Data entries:
============

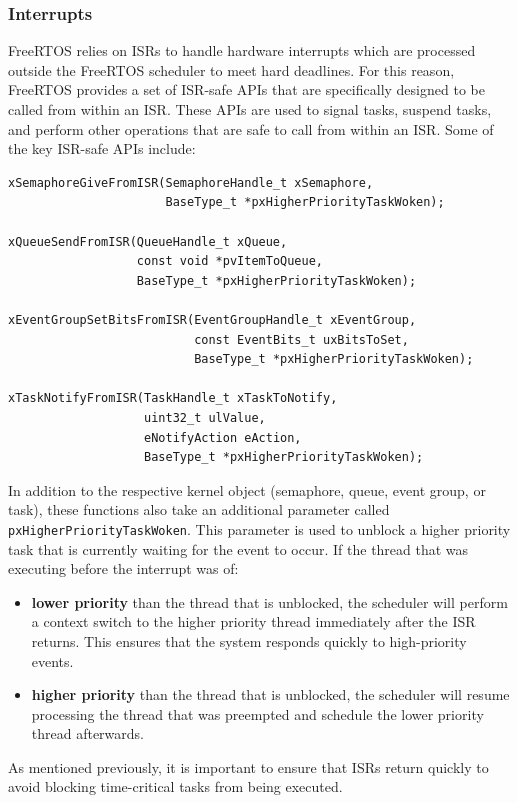 \documentclass{article}
\begin{document}
\subsubsection{Interrupts}
FreeRTOS relies on ISRs to handle hardware interrupts which are
processed outside the FreeRTOS scheduler to meet hard deadlines. For
this reason, FreeRTOS provides a set of ISR-safe APIs that are
specifically designed to be called from within an ISR. These APIs are
used to signal tasks, suspend tasks, and perform other operations that
are safe to call from within an ISR. Some of the key ISR-safe APIs
include:
\begin{verbatim}
xSemaphoreGiveFromISR(SemaphoreHandle_t xSemaphore,
                      BaseType_t *pxHigherPriorityTaskWoken);

xQueueSendFromISR(QueueHandle_t xQueue,
                  const void *pvItemToQueue,
                  BaseType_t *pxHigherPriorityTaskWoken);

xEventGroupSetBitsFromISR(EventGroupHandle_t xEventGroup,
                          const EventBits_t uxBitsToSet,
                          BaseType_t *pxHigherPriorityTaskWoken);

xTaskNotifyFromISR(TaskHandle_t xTaskToNotify,
                   uint32_t ulValue,
                   eNotifyAction eAction,
                   BaseType_t *pxHigherPriorityTaskWoken);
\end{verbatim}
In addition to the respective kernel object (semaphore, queue, event
group, or task), these functions also take an additional parameter
called \texttt{pxHigherPriorityTaskWoken}. This parameter is
used to unblock a higher priority task that is currently waiting for
the event to occur. If the thread that was executing before the
interrupt was of:
\begin{itemize}
    \item \textbf{lower priority} than the thread that is unblocked, the
          scheduler will perform a context switch to the higher priority
          thread immediately after the ISR returns. This ensures that
          the system responds quickly to high-priority events.
    \item \textbf{higher priority} than the thread that is unblocked,
          the scheduler will resume processing the thread that was
          preempted and schedule the lower priority thread afterwards.
\end{itemize}
As mentioned previously, it is important to ensure that ISRs return
quickly to avoid blocking time-critical tasks from being executed.
\end{document}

============

Problem to solve:
The records above need to be copied exactly, though not their pictures.

Answer below:
 \documentclass{article}
\begin{document}
\subsubsection{Interrupts}
FreeRTOS relies on ISRs to handle hardware interrupts which are
processed outside the FreeRTOS scheduler to meet hard deadlines. For
this reason, FreeRTOS provides a set of ISR-safe APIs that are
specifically designed to be called from within an ISR. These APIs are
used to signal tasks, suspend tasks, and perform other operations that
are safe to call from within an ISR. Some of the key ISR-safe APIs
include:
\begin{verbatim}
xSemaphoreGiveFromISR(SemaphoreHandle_t xSemaphore,
                      BaseType_t *pxHigherPriorityTaskWoken);

xQueueSendFromISR(QueueHandle_t xQueue,
                  const void *pvItemToQueue,
                  BaseType_t *pxHigherPriorityTaskWoken);

xEventGroupSetBitsFromISR(EventGroupHandle_t xEventGroup,
                          const EventBits_t uxBitsToSet,
                          BaseType_t *pxHigherPriorityTaskWoken);

xTaskNotifyFromISR(TaskHandle_t xTaskToNotify,
                   uint32_t ulValue,
                   eNotifyAction eAction,
                   BaseType_t *pxHigherPriorityTaskWoken);
\end{verbatim}
In addition to the respective kernel object (semaphore, queue, event
group, or task), these functions also take an additional parameter
called \texttt{pxHigherPriorityTaskWoken}. This parameter is
used to unblock a higher priority task that is currently waiting for
the event to occur. If the thread that was executing before the
interrupt was of:
\begin{itemize}
    \item \textbf{lower priority} than the thread that is unblocked, the
          scheduler will perform a context switch to the higher priority
          thread immediately after the ISR returns. This ensures that
          the system responds quickly to high-priority events.
    \item \textbf{higher priority} than the thread that is unblocked,
          the scheduler will resume processing the thread that was
          preempted and schedule the lower priority thread afterwards.
\end{itemize}
As mentioned previously, it is important to ensure that ISRs return
quickly to avoid blocking time-critical tasks from being executed.
\end{document}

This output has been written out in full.